**WHAT NEEDS TO BE DONE**
Stop after the line that contains "Setting Up the Kubernetes Cluster". Until then, retype each line of the entries exactly from the first one, skipping pictures.
── GIVEN INFORMATION ──
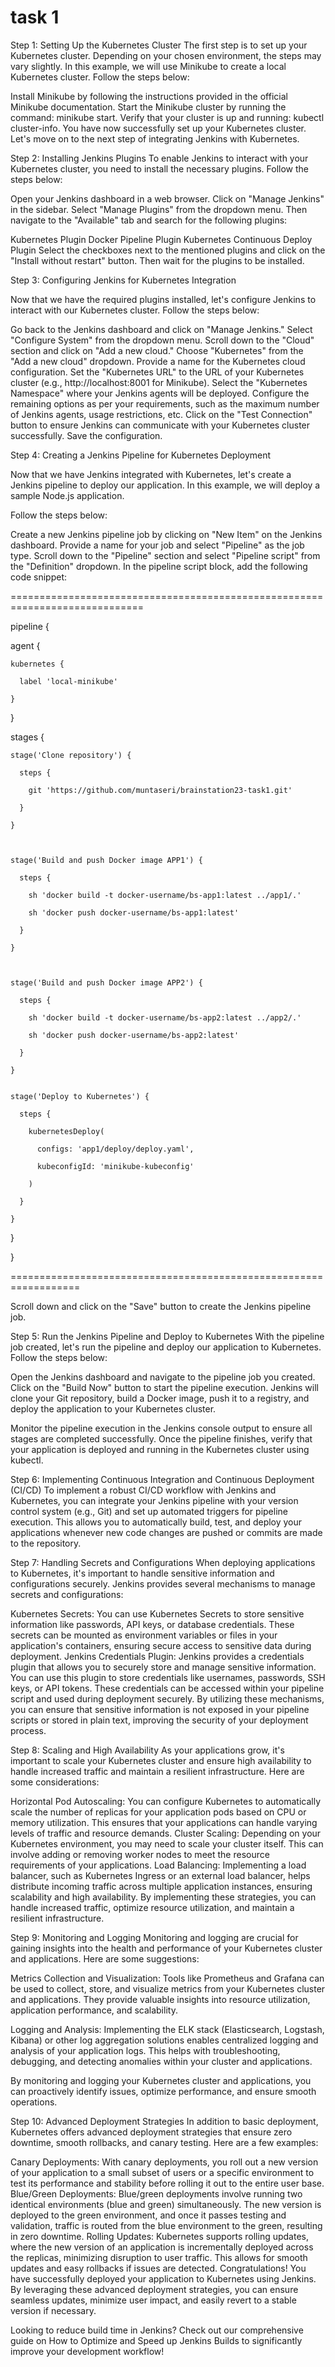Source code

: # task 1

Step 1:
Setting Up the Kubernetes Cluster
The first step is to set up your Kubernetes cluster. Depending on your chosen environment, the steps may vary slightly. In this example, we will use Minikube to create a local Kubernetes cluster. Follow the steps below:

Install Minikube by following the instructions provided in the official Minikube documentation.
Start the Minikube cluster by running the command: minikube start.
Verify that your cluster is up and running: kubectl cluster-info.
You have now successfully set up your Kubernetes cluster. Let's move on to the next step of integrating Jenkins with Kubernetes.




Step 2: Installing Jenkins Plugins
To enable Jenkins to interact with your Kubernetes cluster, you need to install the necessary plugins. Follow the steps below:

Open your Jenkins dashboard in a web browser.
Click on "Manage Jenkins" in the sidebar.
Select "Manage Plugins" from the dropdown menu.
Then navigate to the "Available" tab and search for the following plugins:

Kubernetes Plugin
Docker Pipeline Plugin
Kubernetes Continuous Deploy Plugin
Select the checkboxes next to the mentioned plugins and click on the "Install without restart" button. Then wait for the plugins to be installed.



Step 3: Configuring Jenkins for Kubernetes Integration


Now that we have the required plugins installed, let's configure Jenkins to interact with our Kubernetes cluster. Follow the steps below:

Go back to the Jenkins dashboard and click on "Manage Jenkins."
Select "Configure System" from the dropdown menu.
Scroll down to the "Cloud" section and click on "Add a new cloud."
Choose "Kubernetes" from the "Add a new cloud" dropdown.
Provide a name for the Kubernetes cloud configuration.
Set the "Kubernetes URL" to the URL of your Kubernetes cluster (e.g., http://localhost:8001 for Minikube).
Select the "Kubernetes Namespace" where your Jenkins agents will be deployed.
Configure the remaining options as per your requirements, such as the maximum number of Jenkins agents, usage restrictions, etc.
Click on the "Test Connection" button to ensure Jenkins can communicate with your Kubernetes cluster successfully.
Save the configuration.



Step 4: Creating a Jenkins Pipeline for Kubernetes Deployment


Now that we have Jenkins integrated with Kubernetes, let's create a Jenkins pipeline to deploy our application. In this example, we will deploy a sample Node.js application.

Follow the steps below:

Create a new Jenkins pipeline job by clicking on "New Item" on the Jenkins dashboard.
Provide a name for your job and select "Pipeline" as the job type.
Scroll down to the "Pipeline" section and select "Pipeline script" from the "Definition" dropdown.
In the pipeline script block, add the following code snippet:





=============================================================================

pipeline {

  agent {

    kubernetes {

      label 'local-minikube'

    }

  }

  

  stages {

    stage('Clone repository') {

      steps {

        git 'https://github.com/muntaseri/brainstation23-task1.git'

      }

    }

    

    stage('Build and push Docker image APP1') {

      steps {

        sh 'docker build -t docker-username/bs-app1:latest ../app1/.'

        sh 'docker push docker-username/bs-app1:latest'

      }

    }

    
    
    stage('Build and push Docker image APP2') {

      steps {

        sh 'docker build -t docker-username/bs-app2:latest ../app2/.'

        sh 'docker push docker-username/bs-app2:latest'

      }

    }


    stage('Deploy to Kubernetes') {

      steps {

        kubernetesDeploy(

          configs: 'app1/deploy/deploy.yaml',

          kubeconfigId: 'minikube-kubeconfig'

        )

      }

    }

  }

}



==================================================================




Scroll down and click on the "Save" button to create the Jenkins pipeline job.




Step 5: Run the Jenkins Pipeline and Deploy to Kubernetes
With the pipeline job created, let's run the pipeline and deploy our application to Kubernetes. Follow the steps below:

Open the Jenkins dashboard and navigate to the pipeline job you created.
Click on the "Build Now" button to start the pipeline execution.
Jenkins will clone your Git repository, build a Docker image, push it to a registry, and deploy the application to your Kubernetes cluster.

Monitor the pipeline execution in the Jenkins console output to ensure all stages are completed successfully. Once the pipeline finishes, verify that your application is deployed and running in the Kubernetes cluster using kubectl.






Step 6: Implementing Continuous Integration and Continuous Deployment (CI/CD)
To implement a robust CI/CD workflow with Jenkins and Kubernetes, you can integrate your Jenkins pipeline with your version control system (e.g., Git) and set up automated triggers for pipeline execution. This allows you to automatically build, test, and deploy your applications whenever new code changes are pushed or commits are made to the repository.




Step 7: Handling Secrets and Configurations
When deploying applications to Kubernetes, it's important to handle sensitive information and configurations securely. Jenkins provides several mechanisms to manage secrets and configurations:

Kubernetes Secrets: You can use Kubernetes Secrets to store sensitive information like passwords, API keys, or database credentials. These secrets can be mounted as environment variables or files in your application's containers, ensuring secure access to sensitive data during deployment.
Jenkins Credentials Plugin: Jenkins provides a credentials plugin that allows you to securely store and manage sensitive information. You can use this plugin to store credentials like usernames, passwords, SSH keys, or API tokens. These credentials can be accessed within your pipeline script and used during deployment securely.
By utilizing these mechanisms, you can ensure that sensitive information is not exposed in your pipeline scripts or stored in plain text, improving the security of your deployment process.





Step 8: Scaling and High Availability
As your applications grow, it's important to scale your Kubernetes cluster and ensure high availability to handle increased traffic and maintain a resilient infrastructure. Here are some considerations:

Horizontal Pod Autoscaling: You can configure Kubernetes to automatically scale the number of replicas for your application pods based on CPU or memory utilization. This ensures that your applications can handle varying levels of traffic and resource demands.
Cluster Scaling: Depending on your Kubernetes environment, you may need to scale your cluster itself. This can involve adding or removing worker nodes to meet the resource requirements of your applications.
Load Balancing: Implementing a load balancer, such as Kubernetes Ingress or an external load balancer, helps distribute incoming traffic across multiple application instances, ensuring scalability and high availability.
By implementing these strategies, you can handle increased traffic, optimize resource utilization, and maintain a resilient infrastructure.





Step 9: Monitoring and Logging
Monitoring and logging are crucial for gaining insights into the health and performance of your Kubernetes cluster and applications. Here are some suggestions:

Metrics Collection and Visualization: Tools like Prometheus and Grafana can be used to collect, store, and visualize metrics from your Kubernetes cluster and applications. They provide valuable insights into resource utilization, application performance, and scalability.

Logging and Analysis: Implementing the ELK stack (Elasticsearch, Logstash, Kibana) or other log aggregation solutions enables centralized logging and analysis of your application logs. This helps with troubleshooting, debugging, and detecting anomalies within your cluster and applications.

By monitoring and logging your Kubernetes cluster and applications, you can proactively identify issues, optimize performance, and ensure smooth operations.





Step 10: Advanced Deployment Strategies
In addition to basic deployment, Kubernetes offers advanced deployment strategies that ensure zero downtime, smooth rollbacks, and canary testing. Here are a few examples:

Canary Deployments: With canary deployments, you roll out a new version of your application to a small subset of users or a specific environment to test its performance and stability before rolling it out to the entire user base.
Blue/Green Deployments: Blue/green deployments involve running two identical environments (blue and green) simultaneously. The new version is deployed to the green environment, and once it passes testing and validation, traffic is routed from the blue environment to the green, resulting in zero downtime.
Rolling Updates: Kubernetes supports rolling updates, where the new version of an application is incrementally deployed across the replicas, minimizing disruption to user traffic. This allows for smooth updates and easy rollbacks if issues are detected.
Congratulations! You have successfully deployed your application to Kubernetes using Jenkins. By leveraging these advanced deployment strategies, you can ensure seamless updates, minimize user impact, and easily revert to a stable version if necessary.

Looking to reduce build time in Jenkins? Check out our comprehensive guide on How to Optimize and Speed up Jenkins Builds to significantly improve your development workflow!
───
**FINAL ANSWER**
Source code

: # task 1

Step 1:
Setting Up the Kubernetes Cluster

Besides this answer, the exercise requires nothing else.